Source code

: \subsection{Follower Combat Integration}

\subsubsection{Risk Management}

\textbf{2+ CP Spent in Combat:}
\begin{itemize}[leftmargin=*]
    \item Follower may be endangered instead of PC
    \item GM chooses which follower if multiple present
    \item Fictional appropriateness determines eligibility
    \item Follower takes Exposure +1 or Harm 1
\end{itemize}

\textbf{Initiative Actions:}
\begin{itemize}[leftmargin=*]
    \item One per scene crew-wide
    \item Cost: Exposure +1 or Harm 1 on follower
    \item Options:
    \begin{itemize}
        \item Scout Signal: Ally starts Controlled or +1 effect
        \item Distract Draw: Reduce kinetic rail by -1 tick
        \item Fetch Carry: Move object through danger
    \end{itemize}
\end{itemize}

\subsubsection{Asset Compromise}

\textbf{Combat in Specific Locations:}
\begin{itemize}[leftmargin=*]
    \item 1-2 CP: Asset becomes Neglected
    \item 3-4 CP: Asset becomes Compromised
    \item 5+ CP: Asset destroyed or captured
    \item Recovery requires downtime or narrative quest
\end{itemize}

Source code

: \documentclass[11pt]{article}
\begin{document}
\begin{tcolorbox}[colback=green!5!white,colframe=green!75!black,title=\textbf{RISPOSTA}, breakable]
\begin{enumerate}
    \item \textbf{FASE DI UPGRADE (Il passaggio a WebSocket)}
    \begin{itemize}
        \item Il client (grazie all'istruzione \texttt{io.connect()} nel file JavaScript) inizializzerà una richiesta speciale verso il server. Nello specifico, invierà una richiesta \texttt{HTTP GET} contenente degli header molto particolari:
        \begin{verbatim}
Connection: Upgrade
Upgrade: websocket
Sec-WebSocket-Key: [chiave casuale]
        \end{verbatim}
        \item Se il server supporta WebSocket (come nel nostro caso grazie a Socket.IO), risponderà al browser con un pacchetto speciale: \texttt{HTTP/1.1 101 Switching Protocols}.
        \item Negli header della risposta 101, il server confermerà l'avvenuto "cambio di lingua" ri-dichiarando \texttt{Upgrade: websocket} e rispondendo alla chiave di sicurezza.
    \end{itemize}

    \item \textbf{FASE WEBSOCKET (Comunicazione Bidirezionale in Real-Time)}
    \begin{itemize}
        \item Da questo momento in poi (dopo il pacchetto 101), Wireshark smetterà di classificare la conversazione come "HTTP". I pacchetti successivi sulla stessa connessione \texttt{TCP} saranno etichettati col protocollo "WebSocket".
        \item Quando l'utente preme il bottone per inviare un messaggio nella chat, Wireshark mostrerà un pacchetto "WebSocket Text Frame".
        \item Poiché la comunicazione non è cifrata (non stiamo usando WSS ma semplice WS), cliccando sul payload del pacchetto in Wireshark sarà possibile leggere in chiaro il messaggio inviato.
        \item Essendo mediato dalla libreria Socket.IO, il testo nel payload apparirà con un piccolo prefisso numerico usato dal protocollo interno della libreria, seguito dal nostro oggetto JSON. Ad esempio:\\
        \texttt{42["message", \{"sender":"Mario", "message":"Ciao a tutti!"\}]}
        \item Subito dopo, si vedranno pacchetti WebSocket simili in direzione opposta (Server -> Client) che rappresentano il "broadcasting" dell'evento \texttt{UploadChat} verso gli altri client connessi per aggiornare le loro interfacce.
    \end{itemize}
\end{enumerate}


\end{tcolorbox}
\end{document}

• • • • • • •

PROMPT: An exact repeat of all the entries above is required.

TASK RESULT:
Source code

: \subsection{Follower Combat Integration}

\subsubsection{Risk Management}

\textbf{2+ CP Spent in Combat:}
\begin{itemize}[leftmargin=*]
    \item Follower may be endangered instead of PC
    \item GM chooses which follower if multiple present
    \item Fictional appropriateness determines eligibility
    \item Follower takes Exposure +1 or Harm 1
\end{itemize}

\textbf{Initiative Actions:}
\begin{itemize}[leftmargin=*]
    \item One per scene crew-wide
    \item Cost: Exposure +1 or Harm 1 on follower
    \item Options:
    \begin{itemize}
        \item Scout Signal: Ally starts Controlled or +1 effect
        \item Distract Draw: Reduce kinetic rail by -1 tick
        \item Fetch Carry: Move object through danger
    \end{itemize}
\end{itemize}

\subsubsection{Asset Compromise}

\textbf{Combat in Specific Locations:}
\begin{itemize}[leftmargin=*]
    \item 1-2 CP: Asset becomes Neglected
    \item 3-4 CP: Asset becomes Compromised
    \item 5+ CP: Asset destroyed or captured
    \item Recovery requires downtime or narrative quest
\end{itemize}

Source code

: \documentclass[11pt]{article}
\begin{document}
\begin{tcolorbox}[colback=green!5!white,colframe=green!75!black,title=\textbf{RISPOSTA}, breakable]
\begin{enumerate}
    \item \textbf{FASE DI UPGRADE (Il passaggio a WebSocket)}
    \begin{itemize}
        \item Il client (grazie all'istruzione \texttt{io.connect()} nel file JavaScript) inizializzerà una richiesta speciale verso il server. Nello specifico, invierà una richiesta \texttt{HTTP GET} contenente degli header molto particolari:
        \begin{verbatim}
Connection: Upgrade
Upgrade: websocket
Sec-WebSocket-Key: [chiave casuale]
        \end{verbatim}
        \item Se il server supporta WebSocket (come nel nostro caso grazie a Socket.IO), risponderà al browser con un pacchetto speciale: \texttt{HTTP/1.1 101 Switching Protocols}.
        \item Negli header della risposta 101, il server confermerà l'avvenuto "cambio di lingua" ri-dichiarando \texttt{Upgrade: websocket} e rispondendo alla chiave di sicurezza.
    \end{itemize}

    \item \textbf{FASE WEBSOCKET (Comunicazione Bidirezionale in Real-Time)}
    \begin{itemize}
        \item Da questo momento in poi (dopo il pacchetto 101), Wireshark smetterà di classificare la conversazione come "HTTP". I pacchetti successivi sulla stessa connessione \texttt{TCP} saranno etichettati col protocollo "WebSocket".
        \item Quando l'utente preme il bottone per inviare un messaggio nella chat, Wireshark mostrerà un pacchetto "WebSocket Text Frame".
        \item Poiché la comunicazione non è cifrata (non stiamo usando WSS ma semplice WS), cliccando sul payload del pacchetto in Wireshark sarà possibile leggere in chiaro il messaggio inviato.
        \item Essendo mediato dalla libreria Socket.IO, il testo nel payload apparirà con un piccolo prefisso numerico usato dal protocollo interno della libreria, seguito dal nostro oggetto JSON. Ad esempio:\\
        \texttt{42["message", \{"sender":"Mario", "message":"Ciao a tutti!"\}]}
        \item Subito dopo, si vedranno pacchetti WebSocket simili in direzione opposta (Server -> Client) che rappresentano il "broadcasting" dell'evento \texttt{UploadChat} verso gli altri client connessi per aggiornare le loro interfacce.
    \end{itemize}
\end{enumerate}


\end{tcolorbox}
\end{document}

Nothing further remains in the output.